▶ **WHAT YOU HAVE TO DO**
Make an exact copy of the records, dropping all pictures.

**********

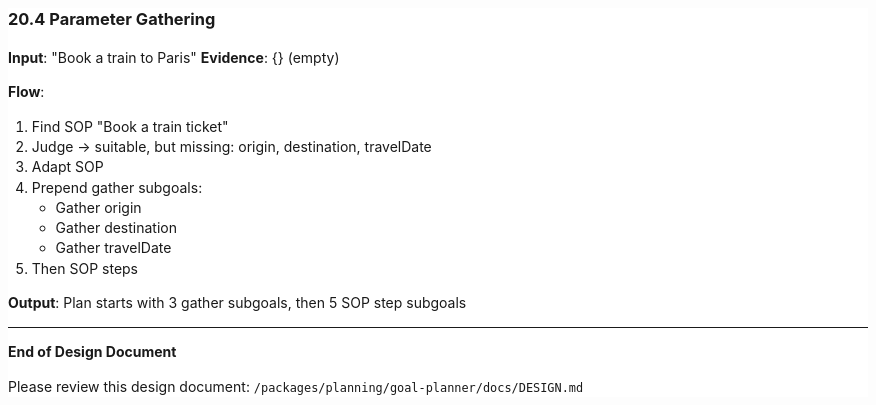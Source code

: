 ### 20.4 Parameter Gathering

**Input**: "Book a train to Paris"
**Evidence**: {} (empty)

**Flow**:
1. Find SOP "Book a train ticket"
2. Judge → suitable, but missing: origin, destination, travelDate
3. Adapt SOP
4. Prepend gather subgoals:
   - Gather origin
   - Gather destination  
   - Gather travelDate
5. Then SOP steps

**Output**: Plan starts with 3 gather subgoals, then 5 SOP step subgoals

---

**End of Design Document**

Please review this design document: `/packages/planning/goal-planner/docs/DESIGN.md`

**********

▶ **EXPECTED OUTPUT**
Source code

: ### 20.4 Parameter Gathering

**Input**: "Book a train to Paris"
**Evidence**: {} (empty)

**Flow**:
1. Find SOP "Book a train ticket"
2. Judge → suitable, but missing: origin, destination, travelDate
3. Adapt SOP
4. Prepend gather subgoals:
   - Gather origin
   - Gather destination  
   - Gather travelDate
5. Then SOP steps

**Output**: Plan starts with 3 gather subgoals, then 5 SOP step subgoals

---

**End of Design Document**

Please review this design document: `/packages/planning/goal-planner/docs/DESIGN.md`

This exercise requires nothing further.